**Work request:**
Please say how many lines in the records contain the word "fils", giving only the number.

===============

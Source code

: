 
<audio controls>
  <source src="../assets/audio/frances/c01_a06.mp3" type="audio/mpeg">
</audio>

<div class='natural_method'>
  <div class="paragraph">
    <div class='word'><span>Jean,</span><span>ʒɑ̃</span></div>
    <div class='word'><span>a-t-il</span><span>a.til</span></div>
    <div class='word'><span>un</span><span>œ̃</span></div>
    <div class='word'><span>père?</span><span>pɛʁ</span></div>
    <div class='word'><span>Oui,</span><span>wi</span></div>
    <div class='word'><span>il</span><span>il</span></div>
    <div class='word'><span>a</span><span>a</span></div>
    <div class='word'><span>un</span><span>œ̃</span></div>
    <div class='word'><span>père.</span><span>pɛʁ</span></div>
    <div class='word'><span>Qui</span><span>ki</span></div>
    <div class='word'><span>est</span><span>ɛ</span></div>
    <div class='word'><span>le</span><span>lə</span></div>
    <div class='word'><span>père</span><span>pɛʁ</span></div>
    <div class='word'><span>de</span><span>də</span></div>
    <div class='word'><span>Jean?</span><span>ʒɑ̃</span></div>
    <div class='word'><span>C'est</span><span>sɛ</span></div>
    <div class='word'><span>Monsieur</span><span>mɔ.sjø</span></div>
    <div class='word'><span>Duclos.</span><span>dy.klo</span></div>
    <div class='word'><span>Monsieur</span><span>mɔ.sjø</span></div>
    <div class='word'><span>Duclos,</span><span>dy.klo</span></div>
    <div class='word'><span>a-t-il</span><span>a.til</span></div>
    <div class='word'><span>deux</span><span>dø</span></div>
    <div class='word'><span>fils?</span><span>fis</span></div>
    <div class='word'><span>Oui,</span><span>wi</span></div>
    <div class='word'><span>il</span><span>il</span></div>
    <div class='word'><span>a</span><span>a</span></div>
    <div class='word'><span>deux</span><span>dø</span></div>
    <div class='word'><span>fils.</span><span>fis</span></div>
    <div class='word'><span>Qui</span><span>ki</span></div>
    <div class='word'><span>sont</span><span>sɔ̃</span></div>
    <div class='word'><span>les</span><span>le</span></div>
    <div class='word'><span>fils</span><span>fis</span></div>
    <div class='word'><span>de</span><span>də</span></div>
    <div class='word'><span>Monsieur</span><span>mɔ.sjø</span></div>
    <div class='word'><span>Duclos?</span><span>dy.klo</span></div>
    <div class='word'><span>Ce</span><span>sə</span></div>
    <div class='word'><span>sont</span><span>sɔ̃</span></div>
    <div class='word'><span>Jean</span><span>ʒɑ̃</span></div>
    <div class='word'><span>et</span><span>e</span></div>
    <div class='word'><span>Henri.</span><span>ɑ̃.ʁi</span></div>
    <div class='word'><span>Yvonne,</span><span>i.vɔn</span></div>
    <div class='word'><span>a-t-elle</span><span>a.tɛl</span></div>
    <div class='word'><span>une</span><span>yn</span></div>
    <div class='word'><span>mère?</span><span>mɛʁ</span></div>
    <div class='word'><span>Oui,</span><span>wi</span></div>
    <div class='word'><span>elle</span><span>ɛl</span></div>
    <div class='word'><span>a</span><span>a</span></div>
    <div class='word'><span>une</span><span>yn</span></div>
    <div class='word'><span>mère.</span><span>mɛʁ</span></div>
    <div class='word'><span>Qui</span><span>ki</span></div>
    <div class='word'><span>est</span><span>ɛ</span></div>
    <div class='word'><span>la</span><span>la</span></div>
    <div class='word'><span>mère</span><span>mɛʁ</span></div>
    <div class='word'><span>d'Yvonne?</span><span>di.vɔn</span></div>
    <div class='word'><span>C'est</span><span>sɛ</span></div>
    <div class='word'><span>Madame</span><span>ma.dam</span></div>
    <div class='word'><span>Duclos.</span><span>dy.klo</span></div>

===============

**Response to this task:**
3